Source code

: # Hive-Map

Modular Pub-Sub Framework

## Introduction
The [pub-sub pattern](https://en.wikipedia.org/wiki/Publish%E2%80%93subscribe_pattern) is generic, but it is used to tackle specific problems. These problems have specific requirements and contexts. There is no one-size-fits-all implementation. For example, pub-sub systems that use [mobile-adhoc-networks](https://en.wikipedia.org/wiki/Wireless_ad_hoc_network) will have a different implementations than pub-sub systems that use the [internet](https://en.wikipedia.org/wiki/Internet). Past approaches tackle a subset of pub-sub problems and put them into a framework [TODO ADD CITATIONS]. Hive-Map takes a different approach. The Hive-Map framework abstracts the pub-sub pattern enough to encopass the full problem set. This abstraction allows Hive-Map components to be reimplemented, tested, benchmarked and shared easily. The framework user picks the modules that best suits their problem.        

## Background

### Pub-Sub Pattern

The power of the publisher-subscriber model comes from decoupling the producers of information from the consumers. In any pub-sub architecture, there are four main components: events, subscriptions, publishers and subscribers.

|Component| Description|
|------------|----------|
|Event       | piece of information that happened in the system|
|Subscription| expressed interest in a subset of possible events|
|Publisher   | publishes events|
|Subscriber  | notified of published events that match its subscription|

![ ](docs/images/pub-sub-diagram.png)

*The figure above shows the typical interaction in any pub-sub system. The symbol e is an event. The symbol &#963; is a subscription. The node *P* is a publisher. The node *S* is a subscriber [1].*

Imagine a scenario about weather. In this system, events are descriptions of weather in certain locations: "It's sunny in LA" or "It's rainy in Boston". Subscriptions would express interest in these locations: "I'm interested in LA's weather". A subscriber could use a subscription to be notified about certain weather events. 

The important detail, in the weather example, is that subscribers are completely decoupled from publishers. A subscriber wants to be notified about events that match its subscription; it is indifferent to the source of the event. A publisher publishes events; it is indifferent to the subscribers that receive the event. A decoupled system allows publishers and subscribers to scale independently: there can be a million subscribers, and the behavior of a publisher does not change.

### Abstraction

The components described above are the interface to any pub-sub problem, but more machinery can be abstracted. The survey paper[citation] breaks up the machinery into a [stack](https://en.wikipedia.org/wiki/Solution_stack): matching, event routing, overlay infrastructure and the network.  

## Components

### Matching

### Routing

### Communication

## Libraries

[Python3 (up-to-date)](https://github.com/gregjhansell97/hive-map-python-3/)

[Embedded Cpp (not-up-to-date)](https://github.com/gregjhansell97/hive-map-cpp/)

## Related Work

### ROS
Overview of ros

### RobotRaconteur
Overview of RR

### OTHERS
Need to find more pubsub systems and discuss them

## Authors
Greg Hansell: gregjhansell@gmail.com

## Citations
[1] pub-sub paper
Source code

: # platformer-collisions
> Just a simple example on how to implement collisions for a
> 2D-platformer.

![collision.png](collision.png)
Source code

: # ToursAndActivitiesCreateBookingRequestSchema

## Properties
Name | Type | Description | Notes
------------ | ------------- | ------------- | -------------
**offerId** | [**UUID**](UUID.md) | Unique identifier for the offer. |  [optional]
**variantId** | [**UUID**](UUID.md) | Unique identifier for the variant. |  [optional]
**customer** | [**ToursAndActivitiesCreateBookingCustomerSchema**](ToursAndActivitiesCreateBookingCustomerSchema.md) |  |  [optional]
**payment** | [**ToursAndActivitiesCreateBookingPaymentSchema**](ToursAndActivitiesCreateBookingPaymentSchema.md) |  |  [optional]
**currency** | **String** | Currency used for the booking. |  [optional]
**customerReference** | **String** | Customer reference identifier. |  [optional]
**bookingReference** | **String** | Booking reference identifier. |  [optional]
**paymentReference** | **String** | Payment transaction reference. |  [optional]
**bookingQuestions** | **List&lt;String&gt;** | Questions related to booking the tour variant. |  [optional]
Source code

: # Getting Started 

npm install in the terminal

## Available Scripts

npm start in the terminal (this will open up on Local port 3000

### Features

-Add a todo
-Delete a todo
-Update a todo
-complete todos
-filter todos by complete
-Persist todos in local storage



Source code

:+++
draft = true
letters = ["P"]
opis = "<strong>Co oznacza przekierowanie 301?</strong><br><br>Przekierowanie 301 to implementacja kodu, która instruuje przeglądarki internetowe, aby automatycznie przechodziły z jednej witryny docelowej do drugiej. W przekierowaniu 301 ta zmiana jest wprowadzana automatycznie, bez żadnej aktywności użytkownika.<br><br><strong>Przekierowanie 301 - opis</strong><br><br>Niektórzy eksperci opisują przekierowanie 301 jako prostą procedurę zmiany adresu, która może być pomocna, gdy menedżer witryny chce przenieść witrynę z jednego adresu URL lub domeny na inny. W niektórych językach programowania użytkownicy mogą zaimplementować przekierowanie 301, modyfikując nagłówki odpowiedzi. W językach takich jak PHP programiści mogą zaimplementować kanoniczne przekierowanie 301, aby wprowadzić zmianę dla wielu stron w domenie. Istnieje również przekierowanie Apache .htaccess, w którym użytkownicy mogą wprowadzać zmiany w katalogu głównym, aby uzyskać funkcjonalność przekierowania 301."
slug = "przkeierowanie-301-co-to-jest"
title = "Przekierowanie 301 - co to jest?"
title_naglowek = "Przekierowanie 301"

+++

====

**Exercise prompt**
Your response must consist of every line above, reproduced exactly.

**Result of the task**
Source code

: # Hive-Map

Modular Pub-Sub Framework

## Introduction
The [pub-sub pattern](https://en.wikipedia.org/wiki/Publish%E2%80%93subscribe_pattern) is generic, but it is used to tackle specific problems. These problems have specific requirements and contexts. There is no one-size-fits-all implementation. For example, pub-sub systems that use [mobile-adhoc-networks](https://en.wikipedia.org/wiki/Wireless_ad_hoc_network) will have a different implementations than pub-sub systems that use the [internet](https://en.wikipedia.org/wiki/Internet). Past approaches tackle a subset of pub-sub problems and put them into a framework [TODO ADD CITATIONS]. Hive-Map takes a different approach. The Hive-Map framework abstracts the pub-sub pattern enough to encopass the full problem set. This abstraction allows Hive-Map components to be reimplemented, tested, benchmarked and shared easily. The framework user picks the modules that best suits their problem.        

## Background

### Pub-Sub Pattern

The power of the publisher-subscriber model comes from decoupling the producers of information from the consumers. In any pub-sub architecture, there are four main components: events, subscriptions, publishers and subscribers.

|Component| Description|
|------------|----------|
|Event       | piece of information that happened in the system|
|Subscription| expressed interest in a subset of possible events|
|Publisher   | publishes events|
|Subscriber  | notified of published events that match its subscription|

![ ](docs/images/pub-sub-diagram.png)

*The figure above shows the typical interaction in any pub-sub system. The symbol e is an event. The symbol &#963; is a subscription. The node *P* is a publisher. The node *S* is a subscriber [1].*

Imagine a scenario about weather. In this system, events are descriptions of weather in certain locations: "It's sunny in LA" or "It's rainy in Boston". Subscriptions would express interest in these locations: "I'm interested in LA's weather". A subscriber could use a subscription to be notified about certain weather events. 

The important detail, in the weather example, is that subscribers are completely decoupled from publishers. A subscriber wants to be notified about events that match its subscription; it is indifferent to the source of the event. A publisher publishes events; it is indifferent to the subscribers that receive the event. A decoupled system allows publishers and subscribers to scale independently: there can be a million subscribers, and the behavior of a publisher does not change.

### Abstraction

The components described above are the interface to any pub-sub problem, but more machinery can be abstracted. The survey paper[citation] breaks up the machinery into a [stack](https://en.wikipedia.org/wiki/Solution_stack): matching, event routing, overlay infrastructure and the network.  

## Components

### Matching

### Routing

### Communication

## Libraries

[Python3 (up-to-date)](https://github.com/gregjhansell97/hive-map-python-3/)

[Embedded Cpp (not-up-to-date)](https://github.com/gregjhansell97/hive-map-cpp/)

## Related Work

### ROS
Overview of ros

### RobotRaconteur
Overview of RR

### OTHERS
Need to find more pubsub systems and discuss them

## Authors
Greg Hansell: gregjhansell@gmail.com

## Citations
[1] pub-sub paper
Source code

: # platformer-collisions
> Just a simple example on how to implement collisions for a
> 2D-platformer.

![collision.png](collision.png)
Source code

: # ToursAndActivitiesCreateBookingRequestSchema

## Properties
Name | Type | Description | Notes
------------ | ------------- | ------------- | -------------
**offerId** | [**UUID**](UUID.md) | Unique identifier for the offer. |  [optional]
**variantId** | [**UUID**](UUID.md) | Unique identifier for the variant. |  [optional]
**customer** | [**ToursAndActivitiesCreateBookingCustomerSchema**](ToursAndActivitiesCreateBookingCustomerSchema.md) |  |  [optional]
**payment** | [**ToursAndActivitiesCreateBookingPaymentSchema**](ToursAndActivitiesCreateBookingPaymentSchema.md) |  |  [optional]
**currency** | **String** | Currency used for the booking. |  [optional]
**customerReference** | **String** | Customer reference identifier. |  [optional]
**bookingReference** | **String** | Booking reference identifier. |  [optional]
**paymentReference** | **String** | Payment transaction reference. |  [optional]
**bookingQuestions** | **List&lt;String&gt;** | Questions related to booking the tour variant. |  [optional]
Source code

: # Getting Started 

npm install in the terminal

## Available Scripts

npm start in the terminal (this will open up on Local port 3000

### Features

-Add a todo
-Delete a todo
-Update a todo
-complete todos
-filter todos by complete
-Persist todos in local storage



Source code

:+++
draft = true
letters = ["P"]
opis = "<strong>Co oznacza przekierowanie 301?</strong><br><br>Przekierowanie 301 to implementacja kodu, która instruuje przeglądarki internetowe, aby automatycznie przechodziły z jednej witryny docelowej do drugiej. W przekierowaniu 301 ta zmiana jest wprowadzana automatycznie, bez żadnej aktywności użytkownika.<br><br><strong>Przekierowanie 301 - opis</strong><br><br>Niektórzy eksperci opisują przekierowanie 301 jako prostą procedurę zmiany adresu, która może być pomocna, gdy menedżer witryny chce przenieść witrynę z jednego adresu URL lub domeny na inny. W niektórych językach programowania użytkownicy mogą zaimplementować przekierowanie 301, modyfikując nagłówki odpowiedzi. W językach takich jak PHP programiści mogą zaimplementować kanoniczne przekierowanie 301, aby wprowadzić zmianę dla wielu stron w domenie. Istnieje również przekierowanie Apache .htaccess, w którym użytkownicy mogą wprowadzać zmiany w katalogu głównym, aby uzyskać funkcjonalność przekierowania 301."
slug = "przkeierowanie-301-co-to-jest"
title = "Przekierowanie 301 - co to jest?"
title_naglowek = "Przekierowanie 301"

+++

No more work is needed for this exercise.